> _Requirement_
Nothing before the line containing "- 🏃‍♂️ I love playing sports and running" should appear; please restate that line and every later line word for word through the end of the listing.
======== Data in this exercise
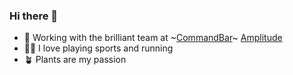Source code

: ### Hi there 👋

- 🔭 Working with the brilliant team at ~[CommandBar](https://www.commandbar.com)~ [Amplitude](https://www.amplitude.com)
- 🏃‍♂️ I love playing sports and running
- 🪴 Plants are my passion

<!--
**lchoward/lchoward** is a ✨ _special_ ✨ repository because its `README.md` (this file) appears on your GitHub profile.

Here are some ideas to get you started:

- 🔭 I’m currently working on ...
- 🌱 I’m currently learning ...
- 👯 I’m looking to collaborate on ...
- 🤔 I’m looking for help with ...
- 💬 Ask me about ...
- 📫 How to reach me: ...
- 😄 Pronouns: ...
- ⚡ Fun fact: ...
-->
================
> _Task response_
- 🏃‍♂️ I love playing sports and running
- 🪴 Plants are my passion

<!--
**lchoward/lchoward** is a ✨ _special_ ✨ repository because its `README.md` (this file) appears on your GitHub profile.

Here are some ideas to get you started:

- 🔭 I’m currently working on ...
- 🌱 I’m currently learning ...
- 👯 I’m looking to collaborate on ...
- 🤔 I’m looking for help with ...
- 💬 Ask me about ...
- 📫 How to reach me: ...
- 😄 Pronouns: ...
- ⚡ Fun fact: ...
-->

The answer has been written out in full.